■ ASSIGNED TASK
Only the total should be returned: the number of lines in the data that hold the string "called".

Stored entries:
=== Begin Enclosure ===
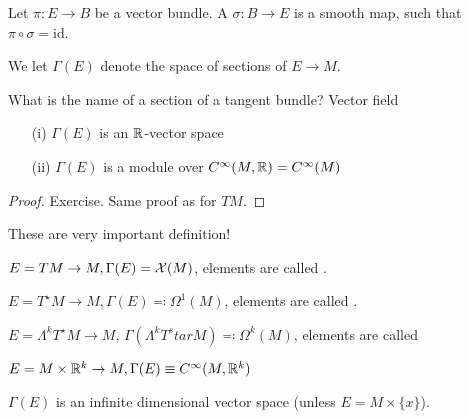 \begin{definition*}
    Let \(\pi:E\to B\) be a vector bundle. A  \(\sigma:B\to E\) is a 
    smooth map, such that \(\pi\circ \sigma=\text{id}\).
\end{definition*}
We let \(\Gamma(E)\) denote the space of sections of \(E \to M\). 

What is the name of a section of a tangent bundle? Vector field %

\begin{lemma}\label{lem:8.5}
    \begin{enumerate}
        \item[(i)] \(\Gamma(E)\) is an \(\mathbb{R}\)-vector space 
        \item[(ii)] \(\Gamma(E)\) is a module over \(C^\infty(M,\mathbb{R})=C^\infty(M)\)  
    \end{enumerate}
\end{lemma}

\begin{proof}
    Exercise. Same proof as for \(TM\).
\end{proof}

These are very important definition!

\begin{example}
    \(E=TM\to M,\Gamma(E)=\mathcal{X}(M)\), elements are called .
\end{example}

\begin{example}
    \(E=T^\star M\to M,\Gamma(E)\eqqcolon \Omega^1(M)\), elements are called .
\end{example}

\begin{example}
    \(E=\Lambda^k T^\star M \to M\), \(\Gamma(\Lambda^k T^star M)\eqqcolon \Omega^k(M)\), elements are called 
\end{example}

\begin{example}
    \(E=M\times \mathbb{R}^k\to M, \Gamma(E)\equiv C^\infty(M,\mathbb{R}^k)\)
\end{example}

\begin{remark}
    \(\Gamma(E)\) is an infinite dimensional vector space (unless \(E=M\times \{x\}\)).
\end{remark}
=== End Enclosure ===
=== Begin Enclosure ===
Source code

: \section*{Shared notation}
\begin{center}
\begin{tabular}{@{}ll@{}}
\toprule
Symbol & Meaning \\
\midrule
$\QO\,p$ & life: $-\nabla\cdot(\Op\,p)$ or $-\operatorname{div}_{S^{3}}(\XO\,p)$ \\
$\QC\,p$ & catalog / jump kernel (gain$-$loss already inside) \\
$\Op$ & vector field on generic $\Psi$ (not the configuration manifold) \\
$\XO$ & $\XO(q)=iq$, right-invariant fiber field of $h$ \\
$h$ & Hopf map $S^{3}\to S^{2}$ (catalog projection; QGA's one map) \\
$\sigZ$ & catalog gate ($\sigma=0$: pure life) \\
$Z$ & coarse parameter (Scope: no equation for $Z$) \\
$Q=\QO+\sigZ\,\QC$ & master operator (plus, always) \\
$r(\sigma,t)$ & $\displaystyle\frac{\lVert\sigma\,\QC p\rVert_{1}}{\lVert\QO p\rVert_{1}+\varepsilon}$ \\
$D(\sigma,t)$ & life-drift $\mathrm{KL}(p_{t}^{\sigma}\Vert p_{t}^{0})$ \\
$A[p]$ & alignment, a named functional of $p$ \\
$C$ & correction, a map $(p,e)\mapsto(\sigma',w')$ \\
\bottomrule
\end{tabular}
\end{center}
=== End Enclosure ===
=== Begin Enclosure ===
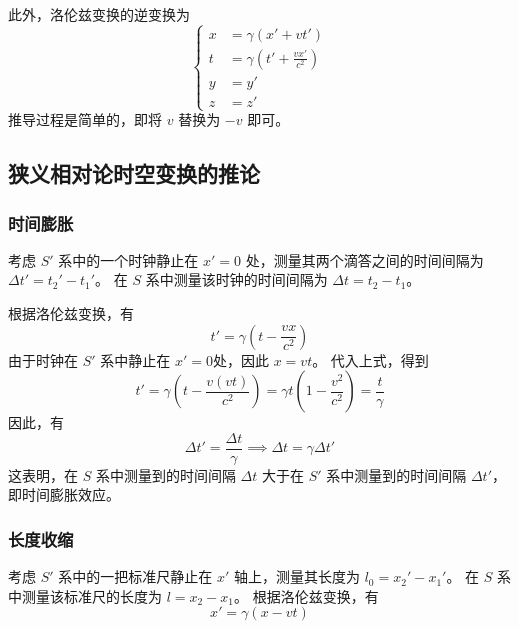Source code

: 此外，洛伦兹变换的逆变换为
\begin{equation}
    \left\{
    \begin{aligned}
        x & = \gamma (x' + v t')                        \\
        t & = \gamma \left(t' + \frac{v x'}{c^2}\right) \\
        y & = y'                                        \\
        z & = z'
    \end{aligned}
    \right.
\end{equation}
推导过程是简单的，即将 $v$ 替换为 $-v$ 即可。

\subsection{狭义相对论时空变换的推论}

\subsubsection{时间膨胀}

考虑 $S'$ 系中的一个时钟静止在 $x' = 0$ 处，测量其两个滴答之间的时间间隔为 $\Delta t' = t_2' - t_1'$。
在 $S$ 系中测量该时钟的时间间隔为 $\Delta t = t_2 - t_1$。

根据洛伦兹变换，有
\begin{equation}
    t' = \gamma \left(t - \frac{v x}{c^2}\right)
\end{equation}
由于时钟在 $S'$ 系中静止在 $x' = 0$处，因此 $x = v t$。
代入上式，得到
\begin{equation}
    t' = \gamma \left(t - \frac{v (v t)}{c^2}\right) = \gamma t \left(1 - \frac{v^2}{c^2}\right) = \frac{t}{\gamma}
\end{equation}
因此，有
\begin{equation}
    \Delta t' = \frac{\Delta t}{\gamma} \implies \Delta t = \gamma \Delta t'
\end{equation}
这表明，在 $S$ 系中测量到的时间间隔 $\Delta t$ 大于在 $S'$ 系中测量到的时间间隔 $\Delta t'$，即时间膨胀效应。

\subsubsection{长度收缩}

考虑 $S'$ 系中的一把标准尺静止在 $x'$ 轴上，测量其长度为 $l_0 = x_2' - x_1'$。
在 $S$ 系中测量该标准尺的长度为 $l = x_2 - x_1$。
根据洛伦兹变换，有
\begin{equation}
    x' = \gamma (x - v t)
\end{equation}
=== End Enclosure ===
■ FINAL ANSWER
3